In another testimony, a former Firbank Grammar School student said she and her mates were invited to a "massive party of about 500 people" when she was in year 9.
"It was one of my first experiences drinking a lot and I was vomiting at the back of the party and going in and out of consciousness," she said. "I don't remember anything but the next day I found an Instagram picture of me passed out next to my vomit with a guy I don't know with his hands up my dress."
She said the St Kevin's College student's friends took pictures and posted them online.
"I reported the photo every day for a long time before it was removed and it still terrifies me that lots of people I don't know have that photo," she said. "I also don't know what else was done to me that night because I don't remember."

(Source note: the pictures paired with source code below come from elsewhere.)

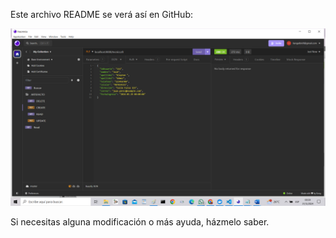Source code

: 
Este archivo README se verá así en GitHub:

![Captura de Pantalla del README](https://github.com/AlbinJunLiang/laboratorio4-tecnico/blob/main/image5.png?raw=true)

Si necesitas alguna modificación o más ayuda, házmelo saber.
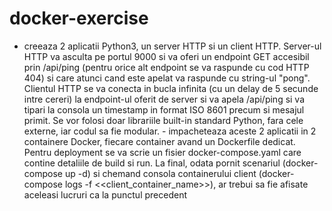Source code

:# docker-exercise
- creeaza 2 aplicatii Python3, un server HTTP si un client HTTP. Server-ul HTTP va asculta pe portul 9000 si va oferi un endpoint GET accesibil prin /api/ping (pentru orice alt endpoint se va raspunde cu cod HTTP 404) si care atunci cand este apelat va raspunde cu string-ul "pong". Clientul HTTP se va conecta in bucla infinita (cu un delay de 5 secunde intre cereri) la endpoint-ul oferit de server si va apela /api/ping si va tipari la consola un timestamp in format ISO 8601 precum si mesajul primit. Se vor folosi doar librariile built-in standard Python, fara cele externe, iar codul sa fie modular.
        - impacheteaza aceste 2 aplicatii in 2 containere Docker, fiecare container avand un Dockerfile dedicat. Pentru deployment se va scrie un fisier docker-compose.yaml care contine detaliile de build si run. La final, odata pornit scenariul (docker-compose up -d) si chemand consola containerului client (docker-compose logs -f <<client_container_name>>), ar trebui sa fie afisate aceleasi lucruri ca la punctul precedent
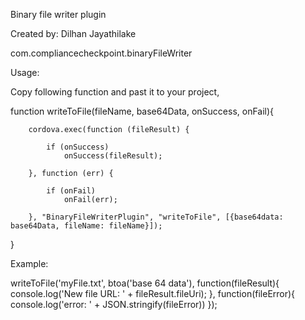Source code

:Binary file writer plugin

Created by: Dilhan Jayathilake 

com.compliancecheckpoint.binaryFileWriter

Usage:

Copy following function and past it to your project,

function writeToFile(fileName, base64Data, onSuccess, onFail){

        cordova.exec(function (fileResult) {

            if (onSuccess)
                onSuccess(fileResult);

        }, function (err) {

            if (onFail)
                onFail(err);

        }, "BinaryFileWriterPlugin", "writeToFile", [{base64data: base64Data, fileName: fileName}]);

}


Example:

writeToFile('myFile.txt', btoa('base 64 data'), function(fileResult){
	console.log('New file URL: ' + fileResult.fileUri);
},
function(fileError){
	console.log('error: ' + JSON.stringify(fileError))
});
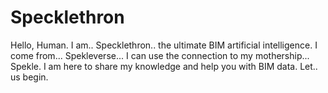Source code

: # Specklethron
Hello, Human.
I am.. Specklethron.. the ultimate BIM artificial intelligence.
I come from... Spekleverse...
I can use the connection to my mothership... Spekle.
I am here to share my knowledge and help you with BIM data.
Let.. us begin.
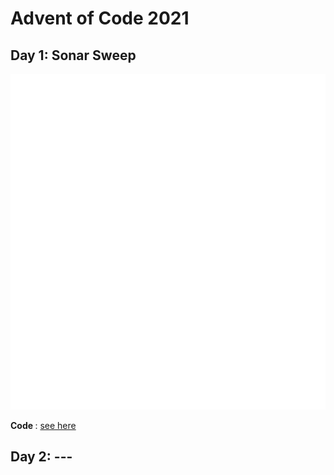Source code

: # Advent of Code 2021

## Day 1: Sonar Sweep
![alt text](https://github.com/jvieroe/AdventOfCode/blob/main/2021/carbons/d1.svg?raw=true)

<b> Code </b>: <a href="https://github.com/jvieroe/AdventOfCode/blob/main/2021/Day1.R"> see here </a>


## Day 2: ---
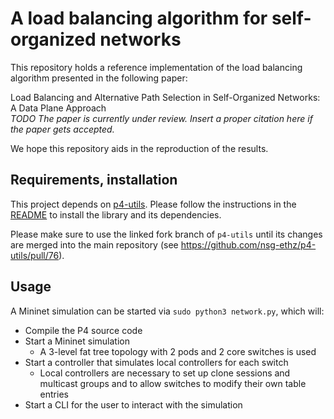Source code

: # A load balancing algorithm for self-organized networks

This repository holds a reference implementation of the load balancing algorithm presented in the following paper:

Load Balancing and Alternative Path Selection in Self-Organized Networks: A Data Plane Approach  
_TODO The paper is currently under review. Insert a proper citation here if the paper gets accepted._

We hope this repository aids in the reproduction of the results.

## Requirements, installation

This project depends on [p4-utils](https://github.com/Trigary/p4-utils/tree/digest-non-blocking).
Please follow the instructions in the [README](https://github.com/Trigary/p4-utils/blob/digest-non-blocking/README.md) to install the library and its dependencies.

Please make sure to use the linked fork branch of `p4-utils` until its changes are merged into the main repository (see https://github.com/nsg-ethz/p4-utils/pull/76).

## Usage

A Mininet simulation can be started via `sudo python3 network.py`, which will:

- Compile the P4 source code
- Start a Mininet simulation
  - A 3-level fat tree topology with 2 pods and 2 core switches is used
- Start a controller that simulates local controllers for each switch
  - Local controllers are necessary to set up clone sessions and multicast groups and to allow switches to modify their
    own table entries
- Start a CLI for the user to interact with the simulation
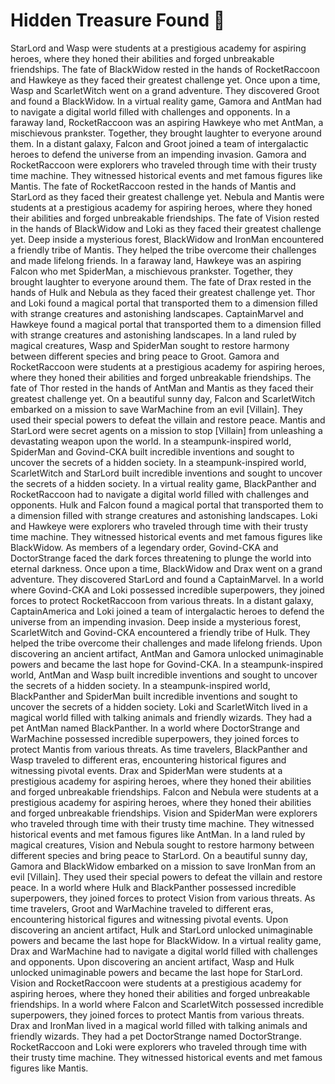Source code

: # Hidden Treasure Found :cherry_blossom:

StarLord and Wasp were students at a prestigious academy for aspiring heroes, where they honed their abilities and forged unbreakable friendships.
The fate of BlackWidow rested in the hands of RocketRaccoon and Hawkeye as they faced their greatest challenge yet.
Once upon a time, Wasp and ScarletWitch went on a grand adventure. They discovered Groot and found a BlackWidow.
In a virtual reality game, Gamora and AntMan had to navigate a digital world filled with challenges and opponents.
In a faraway land, RocketRaccoon was an aspiring Hawkeye who met AntMan, a mischievous prankster. Together, they brought laughter to everyone around them.
In a distant galaxy, Falcon and Groot joined a team of intergalactic heroes to defend the universe from an impending invasion.
Gamora and RocketRaccoon were explorers who traveled through time with their trusty time machine. They witnessed historical events and met famous figures like Mantis.
The fate of RocketRaccoon rested in the hands of Mantis and StarLord as they faced their greatest challenge yet.
Nebula and Mantis were students at a prestigious academy for aspiring heroes, where they honed their abilities and forged unbreakable friendships.
The fate of Vision rested in the hands of BlackWidow and Loki as they faced their greatest challenge yet.
Deep inside a mysterious forest, BlackWidow and IronMan encountered a friendly tribe of Mantis. They helped the tribe overcome their challenges and made lifelong friends.
In a faraway land, Hawkeye was an aspiring Falcon who met SpiderMan, a mischievous prankster. Together, they brought laughter to everyone around them.
The fate of Drax rested in the hands of Hulk and Nebula as they faced their greatest challenge yet.
Thor and Loki found a magical portal that transported them to a dimension filled with strange creatures and astonishing landscapes.
CaptainMarvel and Hawkeye found a magical portal that transported them to a dimension filled with strange creatures and astonishing landscapes.
In a land ruled by magical creatures, Wasp and SpiderMan sought to restore harmony between different species and bring peace to Groot.
Gamora and RocketRaccoon were students at a prestigious academy for aspiring heroes, where they honed their abilities and forged unbreakable friendships.
The fate of Thor rested in the hands of AntMan and Mantis as they faced their greatest challenge yet.
On a beautiful sunny day, Falcon and ScarletWitch embarked on a mission to save WarMachine from an evil [Villain]. They used their special powers to defeat the villain and restore peace.
Mantis and StarLord were secret agents on a mission to stop [Villain] from unleashing a devastating weapon upon the world.
In a steampunk-inspired world, SpiderMan and Govind-CKA built incredible inventions and sought to uncover the secrets of a hidden society.
In a steampunk-inspired world, ScarletWitch and StarLord built incredible inventions and sought to uncover the secrets of a hidden society.
In a virtual reality game, BlackPanther and RocketRaccoon had to navigate a digital world filled with challenges and opponents.
Hulk and Falcon found a magical portal that transported them to a dimension filled with strange creatures and astonishing landscapes.
Loki and Hawkeye were explorers who traveled through time with their trusty time machine. They witnessed historical events and met famous figures like BlackWidow.
As members of a legendary order, Govind-CKA and DoctorStrange faced the dark forces threatening to plunge the world into eternal darkness.
Once upon a time, BlackWidow and Drax went on a grand adventure. They discovered StarLord and found a CaptainMarvel.
In a world where Govind-CKA and Loki possessed incredible superpowers, they joined forces to protect RocketRaccoon from various threats.
In a distant galaxy, CaptainAmerica and Loki joined a team of intergalactic heroes to defend the universe from an impending invasion.
Deep inside a mysterious forest, ScarletWitch and Govind-CKA encountered a friendly tribe of Hulk. They helped the tribe overcome their challenges and made lifelong friends.
Upon discovering an ancient artifact, AntMan and Gamora unlocked unimaginable powers and became the last hope for Govind-CKA.
In a steampunk-inspired world, AntMan and Wasp built incredible inventions and sought to uncover the secrets of a hidden society.
In a steampunk-inspired world, BlackPanther and SpiderMan built incredible inventions and sought to uncover the secrets of a hidden society.
Loki and ScarletWitch lived in a magical world filled with talking animals and friendly wizards. They had a pet AntMan named BlackPanther.
In a world where DoctorStrange and WarMachine possessed incredible superpowers, they joined forces to protect Mantis from various threats.
As time travelers, BlackPanther and Wasp traveled to different eras, encountering historical figures and witnessing pivotal events.
Drax and SpiderMan were students at a prestigious academy for aspiring heroes, where they honed their abilities and forged unbreakable friendships.
Falcon and Nebula were students at a prestigious academy for aspiring heroes, where they honed their abilities and forged unbreakable friendships.
Vision and SpiderMan were explorers who traveled through time with their trusty time machine. They witnessed historical events and met famous figures like AntMan.
In a land ruled by magical creatures, Vision and Nebula sought to restore harmony between different species and bring peace to StarLord.
On a beautiful sunny day, Gamora and BlackWidow embarked on a mission to save IronMan from an evil [Villain]. They used their special powers to defeat the villain and restore peace.
In a world where Hulk and BlackPanther possessed incredible superpowers, they joined forces to protect Vision from various threats.
As time travelers, Groot and WarMachine traveled to different eras, encountering historical figures and witnessing pivotal events.
Upon discovering an ancient artifact, Hulk and StarLord unlocked unimaginable powers and became the last hope for BlackWidow.
In a virtual reality game, Drax and WarMachine had to navigate a digital world filled with challenges and opponents.
Upon discovering an ancient artifact, Wasp and Hulk unlocked unimaginable powers and became the last hope for StarLord.
Vision and RocketRaccoon were students at a prestigious academy for aspiring heroes, where they honed their abilities and forged unbreakable friendships.
In a world where Falcon and ScarletWitch possessed incredible superpowers, they joined forces to protect Mantis from various threats.
Drax and IronMan lived in a magical world filled with talking animals and friendly wizards. They had a pet DoctorStrange named DoctorStrange.
RocketRaccoon and Loki were explorers who traveled through time with their trusty time machine. They witnessed historical events and met famous figures like Mantis.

'RAPE CULTURE' BEING EXPOSED
The disturbing accounts are just some of hundreds that have been uploaded overnight, and Ms Contos told news.com.au that thousands more will be uploaded soon.
"I'm really excited that this is reaching different states because once these stories start coming out in other parts of the country, I think we will see the same response we've seen in NSW," she said.
"The more people that come forward, the more it will help the cause and it will expose the rape culture in our society."
Private Sydney schools in particular were mentioned time and time again in the initial testimonies, and Ms Contos said she was already seeing positive signs that schools and MPs in the city were taking the petition seriously.
She is meeting with several headmasters in the schools mentioned tomorrow as well as Liberal MP for Wentworth Dave Sharma - who has thrown his support behind the campaign.
"As the response to this petition makes clear, we've all got to do better in educating our children, at home and in our schools," Mr Sharma said.
PARENTS PULL STUDENTS OUT OF PRIVATE SCHOOLS
As the pressure grows for systemic change, it's clear some parents aren't willing to wait.
Some of those who sent their boys to Sydney private schools mentioned in the petition have spoken out, and some have reportedly sent their children to other schools.
One father of a year 9 student at Kings School in Parramatta told the Sun-Herald elite schools cultivated a culture of entitlement and privilege, which he said leads to a lack of "sensitivity" towards others.
"They teach these kids they're the best, they're the chosen ones, they're going to run Australia, they're going to conquer the world," he said.
The parent said he chose the private school for his son to give him a better chance, but worried he and his wife would struggle to teach the child to be empathetic towards others.
News.com.au has contacted the school for comment.
MELBOURNE SCHOOLS RESPOND
Meanwhile, Melbourne schools mentioned in the new testimonies have expressed their concern.
The body representing some of Melbourne's most prestigious Catholic schools - including St Kevin's College, Parade College, St Mary's College, St Joseph's College and St Bernard's College - said the petition had pushed them to take action and signalled they would work with parents to address the issue.
"The powerful testimonies provided by the many young women in the online petition are disturbing and are an indictment on societal decency," said Edmund Rice Education Australia executive director Dr Craig Wattam.
"All of us - schools, families, and the broader community - must carefully consider and revisit issues pertaining to sex education.
"More specifically, sexual consent education is required for both young men and women and we need to be providing this education in early adolescence."
News.com.au has also reached out to Carey Grammar School for comment.